About this exercise:
Where the word "lock" appears in a line of the entries below, count that line and give the total alone.

┄┄┄┄┄┄┄┄┄┄

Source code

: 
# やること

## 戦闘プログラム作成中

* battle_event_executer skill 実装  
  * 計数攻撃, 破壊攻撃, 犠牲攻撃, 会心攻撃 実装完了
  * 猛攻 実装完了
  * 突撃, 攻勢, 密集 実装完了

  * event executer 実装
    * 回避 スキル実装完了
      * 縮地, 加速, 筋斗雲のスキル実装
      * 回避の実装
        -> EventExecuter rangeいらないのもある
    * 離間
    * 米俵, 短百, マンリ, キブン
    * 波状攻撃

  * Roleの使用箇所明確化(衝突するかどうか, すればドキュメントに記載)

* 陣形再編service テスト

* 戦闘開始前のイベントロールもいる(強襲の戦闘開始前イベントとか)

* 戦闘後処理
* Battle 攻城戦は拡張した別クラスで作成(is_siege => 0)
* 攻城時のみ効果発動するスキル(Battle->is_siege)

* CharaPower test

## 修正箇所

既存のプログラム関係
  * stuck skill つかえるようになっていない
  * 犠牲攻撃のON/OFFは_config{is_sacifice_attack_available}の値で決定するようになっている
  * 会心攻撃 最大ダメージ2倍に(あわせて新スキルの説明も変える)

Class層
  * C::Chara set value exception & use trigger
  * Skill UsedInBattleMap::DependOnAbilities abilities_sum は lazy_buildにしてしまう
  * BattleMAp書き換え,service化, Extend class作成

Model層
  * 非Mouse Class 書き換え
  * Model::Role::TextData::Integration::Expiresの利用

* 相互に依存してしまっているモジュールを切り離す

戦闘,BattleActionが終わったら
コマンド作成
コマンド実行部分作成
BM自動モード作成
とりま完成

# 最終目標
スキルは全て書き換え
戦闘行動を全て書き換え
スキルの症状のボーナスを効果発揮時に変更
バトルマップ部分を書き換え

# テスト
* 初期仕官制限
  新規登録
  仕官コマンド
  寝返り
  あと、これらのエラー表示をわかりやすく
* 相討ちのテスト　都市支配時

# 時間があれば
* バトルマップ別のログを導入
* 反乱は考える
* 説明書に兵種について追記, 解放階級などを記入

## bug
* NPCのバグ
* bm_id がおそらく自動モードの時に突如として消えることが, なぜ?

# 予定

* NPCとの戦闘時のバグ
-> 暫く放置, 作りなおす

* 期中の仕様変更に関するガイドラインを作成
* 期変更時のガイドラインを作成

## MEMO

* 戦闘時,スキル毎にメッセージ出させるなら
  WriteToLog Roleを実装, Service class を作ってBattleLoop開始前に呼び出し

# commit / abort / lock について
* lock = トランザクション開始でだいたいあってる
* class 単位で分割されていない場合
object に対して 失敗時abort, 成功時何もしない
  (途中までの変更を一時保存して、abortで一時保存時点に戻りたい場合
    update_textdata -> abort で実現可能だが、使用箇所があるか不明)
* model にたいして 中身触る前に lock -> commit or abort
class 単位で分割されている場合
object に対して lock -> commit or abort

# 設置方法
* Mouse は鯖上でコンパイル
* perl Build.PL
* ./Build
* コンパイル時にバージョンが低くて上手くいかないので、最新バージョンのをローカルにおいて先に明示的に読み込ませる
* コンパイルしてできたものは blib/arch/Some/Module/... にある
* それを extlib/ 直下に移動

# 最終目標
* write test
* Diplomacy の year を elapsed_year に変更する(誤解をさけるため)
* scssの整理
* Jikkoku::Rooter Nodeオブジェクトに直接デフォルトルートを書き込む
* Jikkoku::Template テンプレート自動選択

┄┄┄┄┄┄┄┄┄┄

Task answer:
4